Activity.
Looking at the data below, state how many lines contain "chains". No other words are wanted.

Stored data
□ □ □ □ □

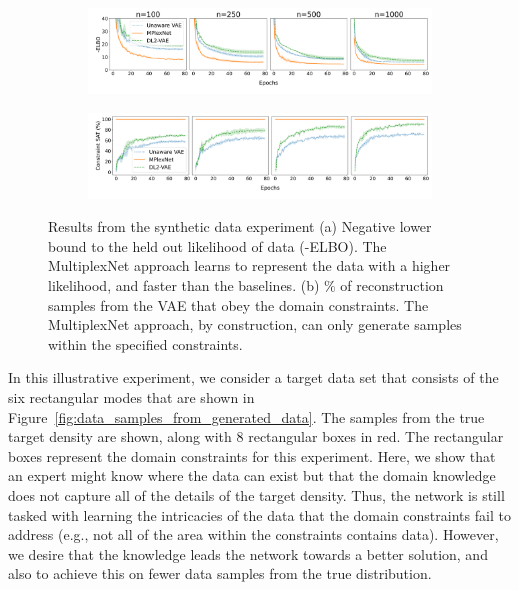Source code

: \documentclass[letterpaper]{article} %
\begin{document}
\begin{figure}
     \centering
     \begin{subfigure}[b]{.8\textwidth}
         \centering
         \includegraphics[width=\textwidth]{images/synthetic_experiment_elbo.png}
         \caption{}
         \label{fig:synthetic_experiment_computational_results_subplot-a}
     \end{subfigure}
     
     \begin{subfigure}[b]{.8\textwidth}
         \centering
         \includegraphics[width=\textwidth]{images/synthetic_experiment_constraint_satisfaction.png}
         \caption{}
         \label{fig:synthetic_experiment_computational_results_subplot-b}
     \end{subfigure}

        \caption{Results from the synthetic data experiment (a) Negative lower bound to the held out likelihood of data (-ELBO). The MultiplexNet approach learns to represent the data with a higher likelihood, and faster than the baselines. (b) $\%$ of reconstruction samples from the VAE that obey the domain constraints. The MultiplexNet approach, by construction, can only generate samples within the specified constraints.}
        \label{fig:synthetic_experiment_computational_results}
\end{figure}

In this illustrative experiment, we consider a target data set that consists of the six rectangular modes that are shown in Figure~\ref{fig:data_samples_from_generated_data}.
The samples from the true target density are shown, along with $8$ rectangular boxes in red.
The rectangular boxes represent the domain constraints for this experiment.
Here, we show that an expert might know where the data can exist but that the domain knowledge does not capture all of the details of the target density.
Thus, the network is still tasked with learning the intricacies of the data that the domain constraints fail to address (e.g., not all of the area within the constraints contains data).
However, we desire that the knowledge leads the network towards a better solution, and also to achieve this on fewer data samples from the true distribution.
\end{document}
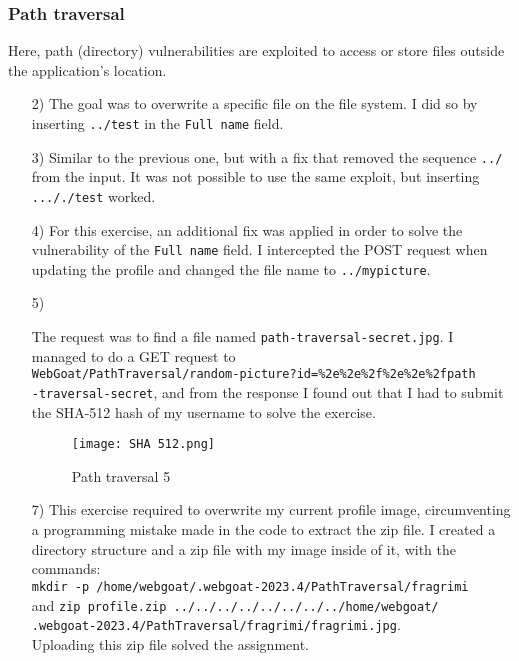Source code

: \documentclass{article}
\begin{document}
\subsubsection{Path traversal}
Here, path (directory) vulnerabilities are exploited to access or store files outside the application's location.
\begin{itemize}
    \item[2)] {The goal was to overwrite a specific file on the file system.
    I did so by inserting \texttt{../test} in the \texttt{Full name} field.}
    
    \item[3)] {Similar to the previous one, but with a fix that removed the sequence \texttt{../} from the input.
    It was not possible to use the same exploit, but inserting \texttt{..././test} worked.}
    
    \item[4)] {For this exercise, an additional fix was applied in order to solve the vulnerability of the \texttt{Full name} field.
    I intercepted the POST request when updating the profile and changed the file name to \texttt{../mypicture}.}
    
    \item[5)] {The request was to find a file named \texttt{path-traversal-secret.jpg}.
    I managed to do a GET request to\\\texttt{WebGoat/PathTraversal/random-picture?id=\%2e\%2e\%2f\%2e\%2e\%2fpath\\-traversal-secret}, and from the response I found out that I had to submit the SHA-512 hash of my username to solve the exercise.
    \begin{figure}[H]
        \centering
        \texttt{[image: SHA 512.png]}
        \caption{Path traversal 5}
        \label{fig:SHA-512}
    \end{figure}
    }
    
    \item[7)] {This exercise required to overwrite my current profile image, circumventing a programming mistake made in the code to extract the zip file.
    I created a directory structure and a zip file with my image inside of it, with the commands:\\
    \texttt{mkdir -p /home/webgoat/.webgoat-2023.4/PathTraversal/fragrimi}\\and \texttt{zip profile.zip ../../../../../../../../home/webgoat/\\.webgoat-2023.4/PathTraversal/fragrimi/fragrimi.jpg}.\\
    Uploading this zip file solved the assignment.}
\end{itemize}
\end{document}
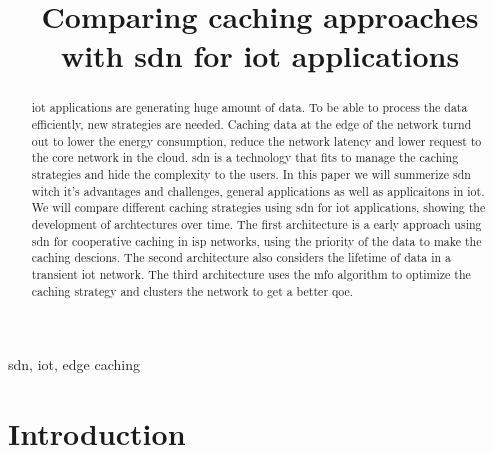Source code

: \documentclass[conference]{IEEEtran}
\begin{document}
	\title{Comparing caching approaches with \ac{sdn} for \ac{iot} applications}


	\author{
		}

	\maketitle

	\begin{abstract}
	\ac{iot} applications are generating huge amount of data. To be able to process the data efficiently, new strategies are needed. Caching data at the edge of the network turnd out to lower the energy consumption, reduce the network latency and lower request to the core network in the cloud. \ac{sdn} is a technology that fits to manage the caching strategies and hide the complexity to the users. In this paper we will summerize \ac{sdn} witch it's advantages and challenges, general applications as well as applicaitons in \ac{iot}. We will compare different caching strategies using \ac{sdn} for \ac{iot} applications, showing the development of archtectures over time. The first architecture is a early approach using \ac{sdn} for cooperative caching in \ac{isp} networks, using the priority of the data to make the caching descions. The second architecture also considers the lifetime of data in a transient \ac{iot} network. The third architecture uses the \ac{mfo} algorithm to optimize the caching strategy and clusters the network to get a better \ac{qoe}.
	\end{abstract}

	\begin{IEEEkeywords}
	\ac{sdn}, \ac{iot}, edge caching
	\end{IEEEkeywords}

	\IEEEpeerreviewmaketitle

	\section{Introduction}
	\label{sec:introduction}
\end{document}
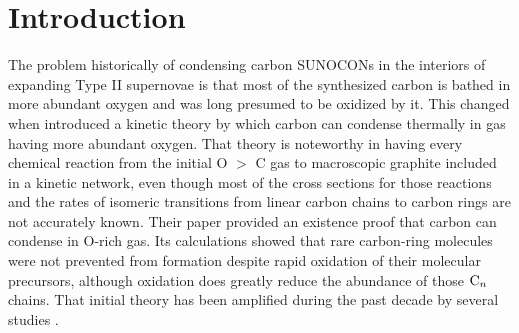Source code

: \documentclass[manuscript]{aastex}
\newcommand{\cenn}{{\rm C}_n}
\begin{document}


\section{Introduction}

The problem historically of condensing carbon SUNOCONs in the interiors of
expanding Type II supernovae is that most of the synthesized carbon is bathed
in more abundant oxygen and was long presumed to be oxidized by it. This
changed when \citet{1999Sci...283.1290C} introduced a kinetic theory by
which carbon can condense thermally in gas having more abundant oxygen.
That theory is noteworthy in having every chemical reaction from the initial
O $>$ C gas to macroscopic graphite included in a kinetic network, even though
most of the cross sections for those reactions and the rates of isomeric
transitions from linear carbon chains to carbon rings are not accurately known.
Their paper provided an existence proof that carbon can condense in O-rich gas.
Its calculations showed that rare carbon-ring molecules were not prevented from
formation despite rapid oxidation of their molecular precursors, although
oxidation does greatly reduce the abundance of those $\cenn$ chains.
That initial
theory has been amplified during the past decade by several studies
\citep{2001ApJ...562..480C,2003ApJ...594..312D,2006ApJ...638..234D,
2009ApJ...703..642C,2010ApJ...713....1C,2011NewAR..55..155C,
2013ApJ...762....5C}.
\end{document}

□ □ □ □ □

Answer section.
2